Carmen Linares 'Remembranzas' Guest artist Javier Barón – SUMA FLAMENCA

Festival Suma Flamenca

CARMEN LINARES
'Remembranzas'

June 9th, 2012 – Teatros del Canal


Text: Pablo San Nicasio
Photos: Rafa Manjavacas

Carmen Linares: cante. Eduardo Pacheco and Salvador Gutiérrez: guitar. Pablo Suárez: piano. Kike Terrón: percussion. Ana González and Rosario Amador: jaleos, chorus and palmas. Javier Barón: dance.

TO BE OR NOT TO BE

We said it the other day, sometimes flamenco and its interpreters need to be rescued.  From themselves.  The greatest enemy of art is monotony, drudgery, predictability.  Contrived interpretations dressed up as profound and offered as sincere.  That can be suffocating, and it fills an artform that claims to be pure and true, with sludge.  It’s just kidding ourselves.

But I digress…

This was one of the three or four major components left of this survival version of the Suma festival.  And unlike the others, this was the first time it was presented in Madrid.  It wasn’t an out-and-out premiere, because Carmen Linares has been performing Remembranzas over a year now, but it was the presentation to Madrid’s flamenco followers.  This is her stomping ground, and this woman tends always to be up to the task at hand. 

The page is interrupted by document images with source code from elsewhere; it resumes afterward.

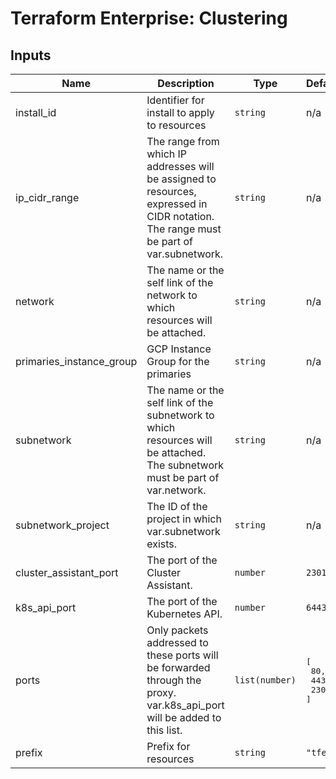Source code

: # Terraform Enterprise: Clustering

## Inputs

| Name | Description | Type | Default | Required |
|------|-------------|------|---------|:-----:|
| install\_id | Identifier for install to apply to resources | `string` | n/a | yes |
| ip\_cidr\_range | The range from which IP addresses will be assigned to resources, expressed in CIDR notation. The range must be part of var.subnetwork. | `string` | n/a | yes |
| network | The name or the self link of the network to which resources will be attached. | `string` | n/a | yes |
| primaries\_instance\_group | GCP Instance Group for the primaries | `string` | n/a | yes |
| subnetwork | The name or the self link of the subnetwork to which resources will be attached. The subnetwork must be part of var.network. | `string` | n/a | yes |
| subnetwork\_project | The ID of the project in which var.subnetwork exists. | `string` | n/a | yes |
| cluster\_assistant\_port | The port of the Cluster Assistant. | `number` | `23010` | no |
| k8s\_api\_port | The port of the Kubernetes API. | `number` | `6443` | no |
| ports | Only packets addressed to these ports will be forwarded through the proxy. var.k8s\_api\_port will be added to this list. | `list(number)` | <pre>[<br>  80,<br>  443,<br>  23010<br>]</pre> | no |
| prefix | Prefix for resources | `string` | `"tfe-"` | no |

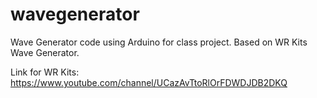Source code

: # wavegenerator
Wave Generator code using Arduino for class project. Based on WR Kits Wave Generator.

Link for WR Kits: https://www.youtube.com/channel/UCazAvTtoRlOrFDWDJDB2DKQ
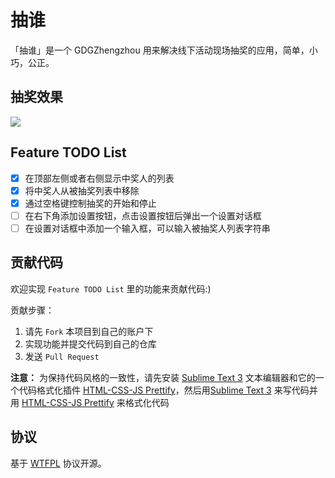 # 抽谁

「抽谁」是一个 GDGZhengzhou 用来解决线下活动现场抽奖的应用，简单，小巧，公正。

## 抽奖效果

![](https://raw.githubusercontent.com/GDGZhengzhou/choushei/master/choushei.gif)

## Feature TODO List

- [x] 在顶部左侧或者右侧显示中奖人的列表
- [x] 将中奖人从被抽奖列表中移除
- [x] 通过空格键控制抽奖的开始和停止
- [ ] 在右下角添加设置按钮，点击设置按钮后弹出一个设置对话框
- [ ] 在设置对话框中添加一个输入框，可以输入被抽奖人列表字符串

## 贡献代码

欢迎实现 `Feature TODO List` 里的功能来贡献代码:)

贡献步骤：

1. 请先 `Fork` 本项目到自己的账户下
2. 实现功能并提交代码到自己的仓库
3. 发送 `Pull Request` 

**注意：** 为保持代码风格的一致性，请先安装 [Sublime Text 3](http://www.sublimetext.com/3) 文本编辑器和它的一个代码格式化插件 [HTML-CSS-JS Prettify](https://github.com/victorporof/Sublime-HTMLPrettify)，然后用[Sublime Text 3](http://www.sublimetext.com/3) 来写代码并用 [HTML-CSS-JS Prettify](https://github.com/victorporof/Sublime-HTMLPrettify) 来格式化代码

## 协议

基于 [WTFPL](https://en.wikipedia.org/wiki/WTFPL) 协议开源。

This is a person who is capable of working two or three shows at once, and for this we are grateful.  Carmen Linares has the need to offer a certain continuity, it’s part of her character and that gives an added shine to what she does.  It’s just a matter of being that way or not.

And aside from the novelty, the dedication.  Nearly two hours of show, and hour and a half of singing, handily resolved that dilemma of whether to be or not to be.  Like I said, it’s her way.

But just as happened the previous year, she had a hard time getting started.  Or so it seemed.  Carmen’s voice doesn’t reach cruising speed until she passes the halfway point of each recital.  In tangos, she shared the task of singing nearly as much as her palmas backup person, and in the taranta, cartagenera and soleá por bulería it was clear other resources were carrying her along.  The carefully chosen verses, and the excellent phrasing and knowledge of Salvador Gutiérrez’ guitar-playing, ever on the rise.

With the appearance of Pablo Suárez, and a wink in three acts to Miguel Hernández, the register toned down, not much voice was required, so in the end, in the toná and debla with Suárez beating out rhythm on a simulated anvil, Carmen Linares showed the temperature was just right.

Then came the seldom-heard fandangos de Alosno, “Puñal Dorado”, and the powerful ending with all the force that had been lacking at the beginning.  The polyrhythmic “Milonga del Forastero” was far better than the recorded version, a large selection of “women’s” bulerías and the closing of siguiriyas with dance.

Because Javier Barón also came to rescue flamenco.  A committed dancer who uses his whole body as a single unit.  His contribution in the alegrías was important, and this closing was moving.  Javier joined Carmen and her people and also opened a credit line in the all too often closed and inward-looking flamenco circuit.

But there was a surprise.  A tribute to Madrid in the form of a song by Sabina.  The most flamenco version possible of “Pongamos que Hablo de Madrid” for a straightforward fiesta ending.  And so it went, an artist who can never be accused of being a conformist.

Rescuing flamenco is not something that anyone can do.  It’s the dilemma of to be or not to be.